Ben alors, on tient pas d’bout ?", et de recommencer… On assista également à un slam sur une chaise, puis sur un fût, à Kevin, gagnant d'un concours Oui FM, chantant au côté du groupe le temps d'un morceau… Entre temps, la tornade Wampas jouait de la guitare à l'aide d’un pied de micro, s’essayait aux percussions sur ledit fût avec ce micro, puis pulvérisait consciencieusement une guitare pour enfant dont il s'était saisi pour une chanson. C’est alors que le technicien de la RATP pointa le bout de son nez : "
Suite à un problème technique indépendant de notre volonté"…
Vint le désormais célèbrement censuré "Chirac En Prison", qui déchaîna les foules sans que la moindre allusion à l'affaire Clearstream ne fut faite.
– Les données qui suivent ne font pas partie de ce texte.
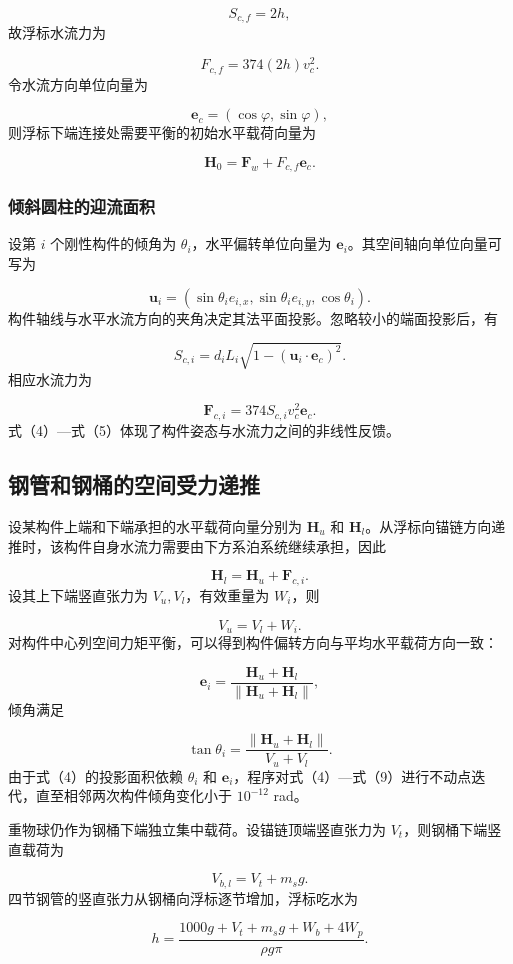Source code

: \documentclass[UTF8,zihao=-4,a4paper,fontset=fandol]{ctexart}
\begin{document}
\[
S_{c,f}=2h,
\]
故浮标水流力为

\[
F_{c,f}=374(2h)v_c^2. \tag{2}
\]
令水流方向单位向量为

\[
\boldsymbol e_c=(\cos\varphi,\sin\varphi),
\]
则浮标下端连接处需要平衡的初始水平载荷向量为

\[
\boldsymbol H_0
=\boldsymbol F_w+F_{c,f}\boldsymbol e_c. \tag{3}
\]
\subsubsection{倾斜圆柱的迎流面积}
设第 \(i\) 个刚性构件的倾角为 \(\theta_i\)，水平偏转单位向量为 \(\boldsymbol e_i\)。其空间轴向单位向量可写为

\[
\boldsymbol u_i=
(\sin\theta_i e_{i,x},
\sin\theta_i e_{i,y},
\cos\theta_i).
\]
构件轴线与水平水流方向的夹角决定其法平面投影。忽略较小的端面投影后，有

\[
S_{c,i}=d_iL_i
\sqrt{1-(\boldsymbol u_i\cdot\boldsymbol e_c)^2}. \tag{4}
\]
相应水流力为

\[
\boldsymbol F_{c,i}
=374S_{c,i}v_c^2\boldsymbol e_c. \tag{5}
\]
式（4）—式（5）体现了构件姿态与水流力之间的非线性反馈。

\subsection{钢管和钢桶的空间受力递推}
设某构件上端和下端承担的水平载荷向量分别为 \(\boldsymbol H_u\) 和 \(\boldsymbol H_l\)。从浮标向锚链方向递推时，该构件自身水流力需要由下方系泊系统继续承担，因此

\[
\boldsymbol H_l
=\boldsymbol H_u+\boldsymbol F_{c,i}. \tag{6}
\]
设其上下端竖直张力为 \(V_u,V_l\)，有效重量为 \(W_i\)，则

\[
V_u=V_l+W_i. \tag{7}
\]
对构件中心列空间力矩平衡，可以得到构件偏转方向与平均水平载荷方向一致：

\[
\boldsymbol e_i=
\frac{\boldsymbol H_u+\boldsymbol H_l}
{\|\boldsymbol H_u+\boldsymbol H_l\|}, \tag{8}
\]
倾角满足

\[
\tan\theta_i=
\frac{\|\boldsymbol H_u+\boldsymbol H_l\|}
{V_u+V_l}. \tag{9}
\]
由于式（4）的投影面积依赖 \(\theta_i\) 和 \(\boldsymbol e_i\)，程序对式（4）—式（9）进行不动点迭代，直至相邻两次构件倾角变化小于 \(10^{-12}\) rad。

重物球仍作为钢桶下端独立集中载荷。设锚链顶端竖直张力为 \(V_t\)，则钢桶下端竖直载荷为

\[
V_{b,l}=V_t+m_sg.
\]
四节钢管的竖直张力从钢桶向浮标逐节增加，浮标吃水为

\[
h=\frac{1000g+V_t+m_sg+W_b+4W_p}{\rho g\pi}. \tag{10}
\]
\end{document}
Alors que le chanteur demandait à une adorable petite fille, déposée par une mère irresponsable sur un caisson de basse en bordure de scène, ce qu'elle pensait de Chirac (celle-ci le trouvant "
gentil"), la salle reprit spontanément le refrain du fameux titre, Didier Wampas se déhanchant et applaudissant en rythme.
Après "Vie, Mort Et Résurrection D’Un Papillon" ("
un grand classique du folklore traditionnel français") sur lequel, au milieu de la fosse, il ordonna à l’ensemble des spectateurs de s'asseoir, les traditionnels "
kiss" dans toute l’enceinte mirent fin au set. La pause fut brève avant un (long) rappel explosif qui vit réapparaître la sensation de la soirée en version "pochette de
Rock’N’Roll Part 9", drapeau américain en guise de cap et stetson sur la tête. On passera sur la reprise du tube de Patrick Juvet (!!!) "Où Sont Les Femmes" au cours de laquelle des dizains de jeunes filles envahirent la scène, ou encore sur celle de "Singin' In The Rain", tant l'accumulation d'anecdotes ne peut rendre fidèlement compte de l’ampleur des évènements. Une mention spéciale toutefois à ce roadie d’une dextérité et d’un sang froid à toute épreuve, capable d’attraper au vol guitares et micros fusant en pagaille.
Les Wampas ne sont pas le passé du punk français ; ils n'en sont même pas l'avenir. Ils
sont le punk français. Ne prévoyez pas d'autre concert dans les jours suivant une de leurs performances, tant après cet ouragan on a du mal à concevoir que ce qu’on voit habituellement sur scène est un groupe prenant plaisir à jouer.